▶ _SUPPLIED RECORDS_
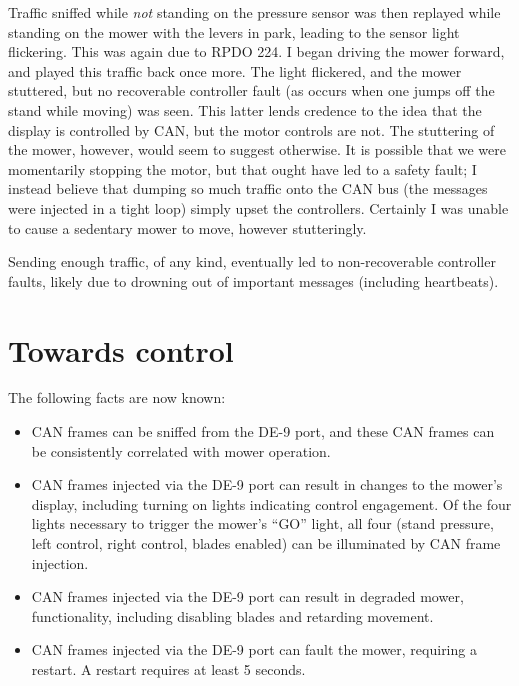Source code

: \documentclass[letterpaper,10pt]{article}
\begin{document}
Traffic sniffed while \textit{not} standing on the pressure sensor was then
replayed while standing on the mower with the levers in park, leading to the
sensor light flickering. This was again due to RPDO 224. I began driving the
mower forward, and played this traffic back once more. The light flickered,
and the mower stuttered, but no recoverable controller fault (as occurs when
one jumps off the stand while moving) was seen. This latter lends credence to the
idea that the display is controlled by CAN, but the motor controls are not.
The stuttering of the mower, however, would seem to suggest otherwise. It is
possible that we were momentarily stopping the motor, but that ought have led
to a safety fault; I instead believe that dumping so much traffic onto the CAN
bus (the messages were injected in a tight loop) simply upset the controllers.
Certainly I was unable to cause a sedentary mower to move, however
stutteringly.

Sending enough traffic, of any kind, eventually led to non-recoverable
controller faults, likely due to drowning out of important messages (including
heartbeats).

\section{Towards control}
The following facts are now known:
\begin{itemize}
\item CAN frames can be sniffed from the DE-9 port, and these CAN frames can
      be consistently correlated with mower operation.
\item CAN frames injected via the DE-9 port can result in changes to the mower's
      display, including turning on lights indicating control engagement. Of the
      four lights necessary to trigger the mower's ``GO'' light, all four
      (stand pressure, left control, right control, blades enabled) can be
      illuminated by CAN frame injection.
\item CAN frames injected via the DE-9 port can result in degraded mower,
      functionality, including disabling blades and retarding movement.
\item CAN frames injected via the DE-9 port can fault the mower, requiring a
      restart. A restart requires at least 5 seconds.
\end{itemize}
\end{document}
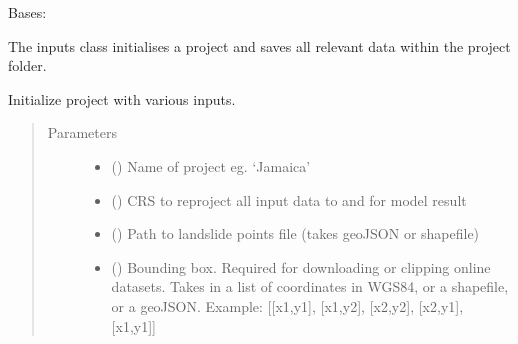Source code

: \documentclass[letterpaper,10pt,english]{sphinxmanual}
\begin{document}
\begin{fulllineitems}
\label{\detokenize{lhat:lhat.IO.inputs}}
Bases: 

The inputs class initialises a project and saves all relevant data within
the project folder.

Initialize project with various inputs.
\begin{quote}\begin{description}
\item[{Parameters}] \leavevmode\begin{itemize}
\item {} 
 () \textendash{} Name of project eg. ‘Jamaica’

\item {} 
 () \textendash{} CRS to reproject all input data to and for model result

\item {} 
 () \textendash{} Path to landslide points file (takes geoJSON or shapefile)

\item {} 
 () \textendash{} Bounding box. Required for downloading or clipping online datasets.
Takes in a list of coordinates in WGS84, or a shapefile, or a geoJSON.
Example: {[}{[}x1,y1{]}, {[}x1,y2{]}, {[}x2,y2{]}, {[}x2,y1{]}, {[}x1,y1{]}{]}


\end{itemize}
\end{description}
\end{quote}
\end{fulllineitems}
\end{document}
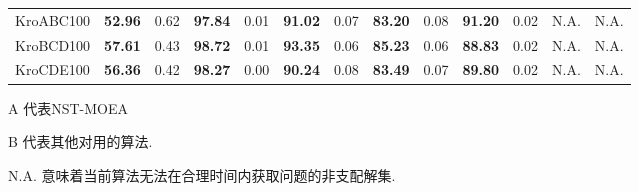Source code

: \begin{table}[h]
\begin{threeparttable}
\begin{tabular}{lcccccccccccc}
            KroABC100                     & \textbf{52.96}                & 0.62                           & \textbf{97.84}                 & 0.01                     & \textbf{91.02}              & 0.07                      & \textbf{83.20}           & 0.08   & \textbf{91.20}  & 0.02   & N.A.            & N.A.  \\
            KroBCD100                     & \textbf{57.61}                & 0.43                           & \textbf{98.72}                 & 0.01                     & \textbf{93.35}              & 0.06                      & \textbf{85.23}           & 0.06   & \textbf{88.83}  & 0.02   & N.A.            & N.A.  \\
            KroCDE100                     & \textbf{56.36}                & 0.42                           & \textbf{98.27}                 & 0.00                     & \textbf{90.24}              & 0.08                      & \textbf{83.49}           & 0.07   & \textbf{89.80}  & 0.02   & N.A.            & N.A.  \\
            \bottomrule
        \end{tabular}
        \begin{tablenotes}
            \item[] A 代表NST-MOEA
            \item[] B 代表其他对用的算法.
            \item[] N.A. 意味着当前算法无法在合理时间内获取问题的非支配解集.
        \end{tablenotes}
    \end{threeparttable}
\end{table}

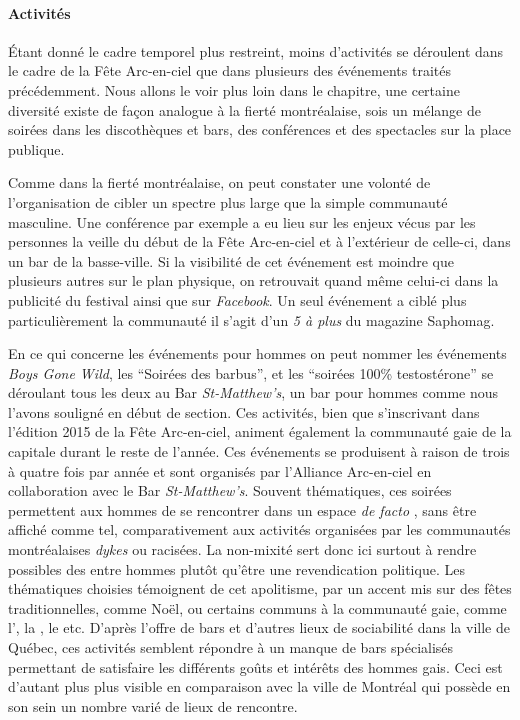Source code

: \paragraph{Activités}
\label{subsec:activitesfetearcenciel}
Étant donné le cadre temporel plus restreint, moins d'activités se déroulent dans le cadre de la Fête Arc-en-ciel que dans plusieurs des événements traités précédemment.
Nous allons le voir plus loin dans le chapitre, une certaine diversité existe de façon analogue à la fierté montréalaise, sois un mélange de soirées dans les discothèques et bars, des conférences et des spectacles sur la place publique.

Comme dans la fierté montréalaise, on peut constater une volonté de l'organisation de cibler un spectre plus large que la simple communauté  masculine.
Une conférence par exemple a eu lieu sur les enjeux vécus par les personnes  la veille du début de la Fête Arc-en-ciel et à l'extérieur de celle-ci, dans un bar de la basse-ville.
Si la visibilité de cet événement est moindre que plusieurs autres sur le plan physique, on retrouvait quand même celui-ci dans la publicité du festival ainsi que sur \emph{Facebook}.
Un seul événement a ciblé plus particulièrement la communauté  il s'agit d'un \emph{5 à plus} du magazine Saphomag.

En ce qui concerne les événements pour hommes  on peut nommer les événements \emph{Boys Gone Wild}, les \enquote{Soirées des barbus}, et les \enquote{soirées 100\% testostérone} se déroulant tous les deux au Bar \emph{St-Matthew's}, un bar pour hommes comme nous l'avons souligné en début de section.
Ces activités, bien que s'inscrivant dans l'édition 2015 de la Fête Arc-en-ciel, animent également la communauté gaie de la capitale durant le reste de l'année.
Ces événements se produisent à raison de trois à quatre fois par année et sont organisés par l'Alliance Arc-en-ciel en collaboration avec le Bar \emph{St-Matthew's}.
Souvent thématiques, ces soirées permettent aux hommes de se rencontrer dans un espace \emph{de facto} , sans être affiché comme tel, comparativement aux activités organisées par les communautés montréalaises \emph{dykes} ou racisées.
La non-mixité sert donc ici surtout à rendre possibles des  entre hommes plutôt qu'être une revendication politique.
Les thématiques choisies témoignent de cet apolitisme, par un accent mis sur des fêtes traditionnelles, comme Noël, ou certains  communs à la communauté gaie, comme l', la , le  etc.
D'après l'offre de bars et d'autres lieux de sociabilité dans la ville de Québec, ces activités semblent répondre à un manque de bars spécialisés permettant de satisfaire les différents goûts et intérêts des hommes gais.
Ceci est d'autant plus plus visible en comparaison avec la ville de Montréal qui possède en son sein un nombre varié de lieux de rencontre.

▶ _TASK BRIEF_
The reply should consist only of the lines from the top of the material above through the line with "to a safety", printed exactly, pictures omitted.

▶ _REPLY_
Source code

: \documentclass[letterpaper,10pt]{article}
\begin{document}
Traffic sniffed while \textit{not} standing on the pressure sensor was then
replayed while standing on the mower with the levers in park, leading to the
sensor light flickering. This was again due to RPDO 224. I began driving the
mower forward, and played this traffic back once more. The light flickered,
and the mower stuttered, but no recoverable controller fault (as occurs when
one jumps off the stand while moving) was seen. This latter lends credence to the
idea that the display is controlled by CAN, but the motor controls are not.
The stuttering of the mower, however, would seem to suggest otherwise. It is
possible that we were momentarily stopping the motor, but that ought have led
to a safety fault; I instead believe that dumping so much traffic onto the CAN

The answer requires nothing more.